<<<<
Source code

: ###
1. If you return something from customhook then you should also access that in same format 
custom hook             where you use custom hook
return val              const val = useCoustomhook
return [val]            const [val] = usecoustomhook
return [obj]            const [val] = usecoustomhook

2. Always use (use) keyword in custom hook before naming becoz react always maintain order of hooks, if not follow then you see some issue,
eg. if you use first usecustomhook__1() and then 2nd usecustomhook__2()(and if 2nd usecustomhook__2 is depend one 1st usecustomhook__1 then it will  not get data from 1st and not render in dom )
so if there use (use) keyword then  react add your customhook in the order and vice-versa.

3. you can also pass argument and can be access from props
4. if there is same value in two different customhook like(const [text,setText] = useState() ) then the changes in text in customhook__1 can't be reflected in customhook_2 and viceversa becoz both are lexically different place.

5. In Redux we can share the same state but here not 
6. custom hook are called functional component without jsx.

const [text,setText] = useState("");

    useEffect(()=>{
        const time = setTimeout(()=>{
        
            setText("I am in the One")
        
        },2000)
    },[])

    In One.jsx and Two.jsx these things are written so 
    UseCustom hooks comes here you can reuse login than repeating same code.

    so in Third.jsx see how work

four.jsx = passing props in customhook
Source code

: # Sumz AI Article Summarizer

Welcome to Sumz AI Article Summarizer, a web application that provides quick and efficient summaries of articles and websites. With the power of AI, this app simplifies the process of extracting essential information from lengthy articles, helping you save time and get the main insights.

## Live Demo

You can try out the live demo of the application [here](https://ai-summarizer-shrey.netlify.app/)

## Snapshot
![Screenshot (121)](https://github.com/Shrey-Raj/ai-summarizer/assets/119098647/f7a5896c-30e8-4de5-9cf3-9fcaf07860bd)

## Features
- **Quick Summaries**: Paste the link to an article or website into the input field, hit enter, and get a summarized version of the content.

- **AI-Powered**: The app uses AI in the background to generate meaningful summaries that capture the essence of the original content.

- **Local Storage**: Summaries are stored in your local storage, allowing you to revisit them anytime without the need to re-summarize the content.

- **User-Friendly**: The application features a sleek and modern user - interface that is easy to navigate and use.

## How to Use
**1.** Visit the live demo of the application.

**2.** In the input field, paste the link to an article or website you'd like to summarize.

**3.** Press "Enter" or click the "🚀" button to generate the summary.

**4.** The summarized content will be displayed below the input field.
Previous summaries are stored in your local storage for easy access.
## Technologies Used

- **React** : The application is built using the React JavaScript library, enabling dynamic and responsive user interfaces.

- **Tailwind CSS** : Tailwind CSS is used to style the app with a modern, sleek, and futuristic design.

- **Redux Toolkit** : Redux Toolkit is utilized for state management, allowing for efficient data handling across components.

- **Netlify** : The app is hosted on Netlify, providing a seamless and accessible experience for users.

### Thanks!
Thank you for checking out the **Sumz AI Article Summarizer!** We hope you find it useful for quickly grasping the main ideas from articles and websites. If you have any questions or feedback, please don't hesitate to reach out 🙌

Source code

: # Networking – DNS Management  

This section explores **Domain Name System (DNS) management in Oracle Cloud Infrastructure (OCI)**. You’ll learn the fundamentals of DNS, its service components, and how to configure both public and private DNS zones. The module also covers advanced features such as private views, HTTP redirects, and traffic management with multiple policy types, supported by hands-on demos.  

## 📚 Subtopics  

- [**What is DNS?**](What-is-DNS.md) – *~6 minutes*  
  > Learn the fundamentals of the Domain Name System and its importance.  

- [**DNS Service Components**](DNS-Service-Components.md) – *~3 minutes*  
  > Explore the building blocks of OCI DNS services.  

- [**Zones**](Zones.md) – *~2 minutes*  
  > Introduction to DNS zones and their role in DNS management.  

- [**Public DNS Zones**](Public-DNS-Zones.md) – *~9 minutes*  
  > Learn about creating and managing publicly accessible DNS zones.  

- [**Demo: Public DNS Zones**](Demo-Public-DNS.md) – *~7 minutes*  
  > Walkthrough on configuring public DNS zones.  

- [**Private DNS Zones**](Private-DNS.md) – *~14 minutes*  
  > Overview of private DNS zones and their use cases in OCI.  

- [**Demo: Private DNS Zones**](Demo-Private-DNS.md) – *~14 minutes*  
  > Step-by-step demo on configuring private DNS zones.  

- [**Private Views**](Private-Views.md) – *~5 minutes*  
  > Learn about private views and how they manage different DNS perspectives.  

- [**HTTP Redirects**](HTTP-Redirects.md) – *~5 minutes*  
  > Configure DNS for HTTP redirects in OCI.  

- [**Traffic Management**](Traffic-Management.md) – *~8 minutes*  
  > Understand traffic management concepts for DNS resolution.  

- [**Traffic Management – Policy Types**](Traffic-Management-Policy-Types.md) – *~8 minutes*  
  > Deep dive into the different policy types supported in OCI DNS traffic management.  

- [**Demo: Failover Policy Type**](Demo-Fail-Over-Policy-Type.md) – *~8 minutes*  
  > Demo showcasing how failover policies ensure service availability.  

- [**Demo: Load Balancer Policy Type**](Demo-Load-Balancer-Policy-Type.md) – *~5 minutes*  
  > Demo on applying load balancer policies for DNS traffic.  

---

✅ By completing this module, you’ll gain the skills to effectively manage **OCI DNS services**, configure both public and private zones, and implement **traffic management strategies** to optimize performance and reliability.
>>>>
▸ **Problem to work on**: Please restate the whole listing word for word.

▸ **Exercise result**:
Source code

: ###
1. If you return something from customhook then you should also access that in same format 
custom hook             where you use custom hook
return val              const val = useCoustomhook
return [val]            const [val] = usecoustomhook
return [obj]            const [val] = usecoustomhook

2. Always use (use) keyword in custom hook before naming becoz react always maintain order of hooks, if not follow then you see some issue,
eg. if you use first usecustomhook__1() and then 2nd usecustomhook__2()(and if 2nd usecustomhook__2 is depend one 1st usecustomhook__1 then it will  not get data from 1st and not render in dom )
so if there use (use) keyword then  react add your customhook in the order and vice-versa.

3. you can also pass argument and can be access from props
4. if there is same value in two different customhook like(const [text,setText] = useState() ) then the changes in text in customhook__1 can't be reflected in customhook_2 and viceversa becoz both are lexically different place.

5. In Redux we can share the same state but here not 
6. custom hook are called functional component without jsx.

const [text,setText] = useState("");

    useEffect(()=>{
        const time = setTimeout(()=>{
        
            setText("I am in the One")
        
        },2000)
    },[])

    In One.jsx and Two.jsx these things are written so 
    UseCustom hooks comes here you can reuse login than repeating same code.

    so in Third.jsx see how work

four.jsx = passing props in customhook
Source code

: # Sumz AI Article Summarizer

Welcome to Sumz AI Article Summarizer, a web application that provides quick and efficient summaries of articles and websites. With the power of AI, this app simplifies the process of extracting essential information from lengthy articles, helping you save time and get the main insights.

## Live Demo

You can try out the live demo of the application [here](https://ai-summarizer-shrey.netlify.app/)

## Snapshot
![Screenshot (121)](https://github.com/Shrey-Raj/ai-summarizer/assets/119098647/f7a5896c-30e8-4de5-9cf3-9fcaf07860bd)

## Features
- **Quick Summaries**: Paste the link to an article or website into the input field, hit enter, and get a summarized version of the content.

- **AI-Powered**: The app uses AI in the background to generate meaningful summaries that capture the essence of the original content.

- **Local Storage**: Summaries are stored in your local storage, allowing you to revisit them anytime without the need to re-summarize the content.

- **User-Friendly**: The application features a sleek and modern user - interface that is easy to navigate and use.

## How to Use
**1.** Visit the live demo of the application.

**2.** In the input field, paste the link to an article or website you'd like to summarize.

**3.** Press "Enter" or click the "🚀" button to generate the summary.

**4.** The summarized content will be displayed below the input field.
Previous summaries are stored in your local storage for easy access.
## Technologies Used

- **React** : The application is built using the React JavaScript library, enabling dynamic and responsive user interfaces.

- **Tailwind CSS** : Tailwind CSS is used to style the app with a modern, sleek, and futuristic design.

- **Redux Toolkit** : Redux Toolkit is utilized for state management, allowing for efficient data handling across components.

- **Netlify** : The app is hosted on Netlify, providing a seamless and accessible experience for users.

### Thanks!
Thank you for checking out the **Sumz AI Article Summarizer!** We hope you find it useful for quickly grasping the main ideas from articles and websites. If you have any questions or feedback, please don't hesitate to reach out 🙌

Source code

: # Networking – DNS Management  

This section explores **Domain Name System (DNS) management in Oracle Cloud Infrastructure (OCI)**. You’ll learn the fundamentals of DNS, its service components, and how to configure both public and private DNS zones. The module also covers advanced features such as private views, HTTP redirects, and traffic management with multiple policy types, supported by hands-on demos.  

## 📚 Subtopics  

- [**What is DNS?**](What-is-DNS.md) – *~6 minutes*  
  > Learn the fundamentals of the Domain Name System and its importance.  

- [**DNS Service Components**](DNS-Service-Components.md) – *~3 minutes*  
  > Explore the building blocks of OCI DNS services.  

- [**Zones**](Zones.md) – *~2 minutes*  
  > Introduction to DNS zones and their role in DNS management.  

- [**Public DNS Zones**](Public-DNS-Zones.md) – *~9 minutes*  
  > Learn about creating and managing publicly accessible DNS zones.  

- [**Demo: Public DNS Zones**](Demo-Public-DNS.md) – *~7 minutes*  
  > Walkthrough on configuring public DNS zones.  

- [**Private DNS Zones**](Private-DNS.md) – *~14 minutes*  
  > Overview of private DNS zones and their use cases in OCI.  

- [**Demo: Private DNS Zones**](Demo-Private-DNS.md) – *~14 minutes*  
  > Step-by-step demo on configuring private DNS zones.  

- [**Private Views**](Private-Views.md) – *~5 minutes*  
  > Learn about private views and how they manage different DNS perspectives.  

- [**HTTP Redirects**](HTTP-Redirects.md) – *~5 minutes*  
  > Configure DNS for HTTP redirects in OCI.  

- [**Traffic Management**](Traffic-Management.md) – *~8 minutes*  
  > Understand traffic management concepts for DNS resolution.  

- [**Traffic Management – Policy Types**](Traffic-Management-Policy-Types.md) – *~8 minutes*  
  > Deep dive into the different policy types supported in OCI DNS traffic management.  

- [**Demo: Failover Policy Type**](Demo-Fail-Over-Policy-Type.md) – *~8 minutes*  
  > Demo showcasing how failover policies ensure service availability.  

- [**Demo: Load Balancer Policy Type**](Demo-Load-Balancer-Policy-Type.md) – *~5 minutes*  
  > Demo on applying load balancer policies for DNS traffic.  

---

✅ By completing this module, you’ll gain the skills to effectively manage **OCI DNS services**, configure both public and private zones, and implement **traffic management strategies** to optimize performance and reliability.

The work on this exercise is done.